9. At this juncture, a submission was made by the learned Counsel for the appellants that so far no regular candidate from RPSC is made available for the appointment, therefore, till the regular candidate is available, the appellant should be continued in service. Merely because the regularly selected candidates from RPSC are not made available that fact would not go in favour of the appellants for continuing them in service on the post of Lecturer after their appointments came to an end way back on 31.3.1998. As per the terms of appointment orders, the appointment of the appellants were for a fixed period upto 31st March, 1998 and in our opinion, they had no right to continue on the post even for a day after 31st March, 1998. We must also say that it is because of the litigation filed by them first before the learned Single Judge and then before Division Bench, the selection and appointment process have been delayed, due to which no appointment could be made due to stay obtained by them. In fact, no rights much less fundamental right of the appellants- petitioners guaranteed under the Constitution of India have been violated in these cases, therefore, their petitions were required to be dismissed and in our opinion they were rightly dismissed by the learned Single Judge.

10. We have gone through the reasons assigned by the learned Single Judge while dismissing the writ petitions. Even if we were inclined to take a different view of the matter then also it would not be sufficient for this Court to interfere with the order passed by the learned Single Judge in the special appeal as the learned Single Judge has given good reasons while dismissing their writ petitions and the view taken by the learned Single Judge is not only possible but also just, proper and legal. We must keep in mind that this Court is dealing with special appeals and not a regular first appeal. When the view expressed by the learned Single Judge is just and proper then ordinarily this Court would not interfere with such orders in special appeal. In fact, we are in complete agreement with the reasons assigned by the learned Single Judge for dismissing the writ petitions.

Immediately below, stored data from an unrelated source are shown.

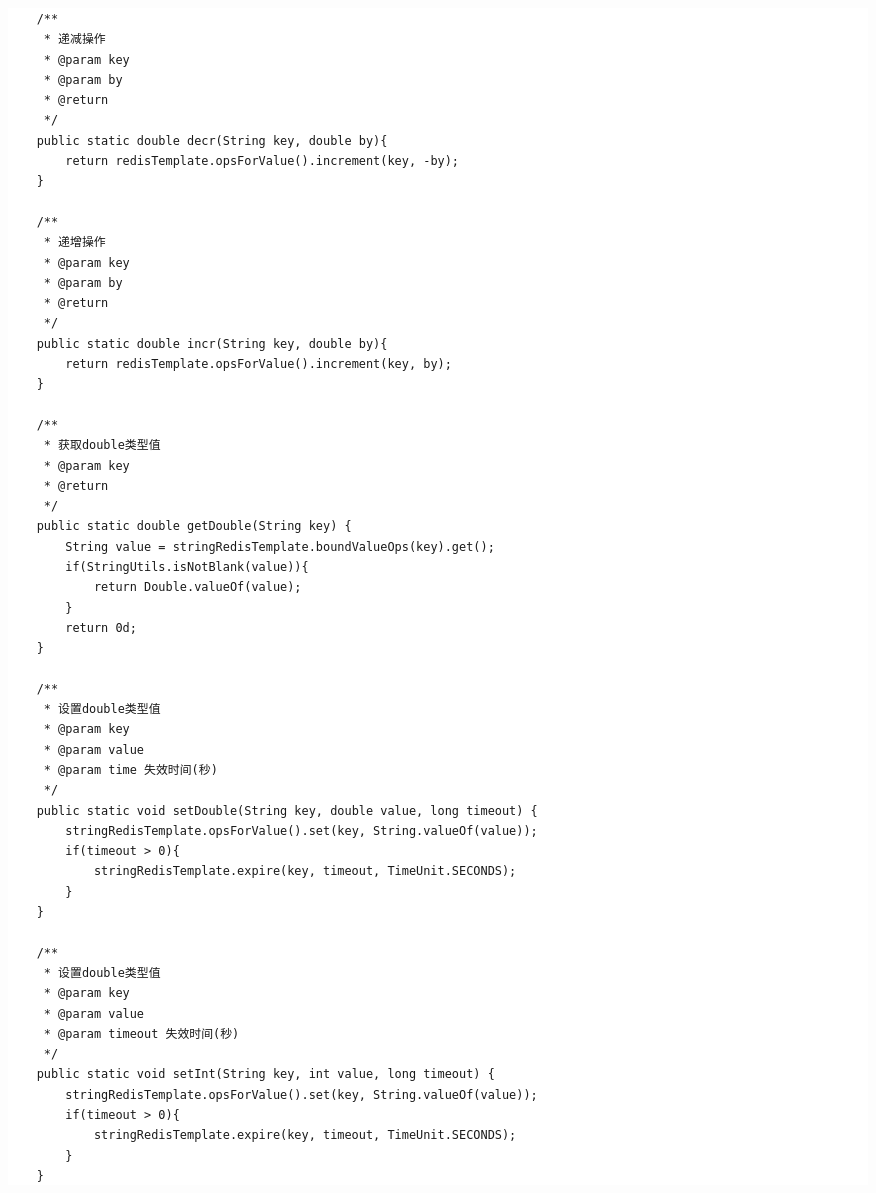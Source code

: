 	
		/**
		 * 递减操作
		 * @param key
		 * @param by
		 * @return
		 */
		public static double decr(String key, double by){
			return redisTemplate.opsForValue().increment(key, -by);
		}
	
		/**
		 * 递增操作
		 * @param key
		 * @param by
		 * @return
		 */
		public static double incr(String key, double by){
			return redisTemplate.opsForValue().increment(key, by);
		}
	
		/**
		 * 获取double类型值
		 * @param key
		 * @return
		 */
		public static double getDouble(String key) {
			String value = stringRedisTemplate.boundValueOps(key).get();
			if(StringUtils.isNotBlank(value)){
				return Double.valueOf(value);
			}
			return 0d;
		}
	
		/**
		 * 设置double类型值
		 * @param key
		 * @param value
		 * @param time 失效时间(秒)
		 */
		public static void setDouble(String key, double value, long timeout) {
			stringRedisTemplate.opsForValue().set(key, String.valueOf(value));
			if(timeout > 0){
				stringRedisTemplate.expire(key, timeout, TimeUnit.SECONDS);
			}
		}
	
		/**
		 * 设置double类型值
		 * @param key
		 * @param value
		 * @param timeout 失效时间(秒)
		 */
		public static void setInt(String key, int value, long timeout) {
			stringRedisTemplate.opsForValue().set(key, String.valueOf(value));
			if(timeout > 0){
				stringRedisTemplate.expire(key, timeout, TimeUnit.SECONDS);
			}
		}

11. The submission that deliberately the respondents have denied the benefit of summer vacations, cannot be accepted. In fact, the appellants who were teachers, were not at all justified in claiming the relief of grant of salary for the period of summer vacations during which they have not even worked. In our opinion, the learned Single Judge was fully right in observing that there cannot be any justification in directing the respondents to continue the petitioners during summer vacations just with a view to make them entitled for the salary of the vacation period. It is the public money, which cannot be allowed to be rather mis-used in this manner. In fact, all the petitioners have hardly served for 3 to 4 months for which they were duly paid, therefore, it does not lie good in their mouth to claim the salary for the vacation period for which they have not worked. They were the Teachers and at least one would expect a reasonable demand from them and not such demand like this. If we grant such relief then we would be setting up a wrong precedent. Hence, this submission is also rejected.

12. In view of the above discussion, we do not find any substance or merit in these appeals and accordingly all these appeals fail and are dismissed. The interim relief, if any, granted in these appeals, stands vacated forthwith. The parties to bear their own costs.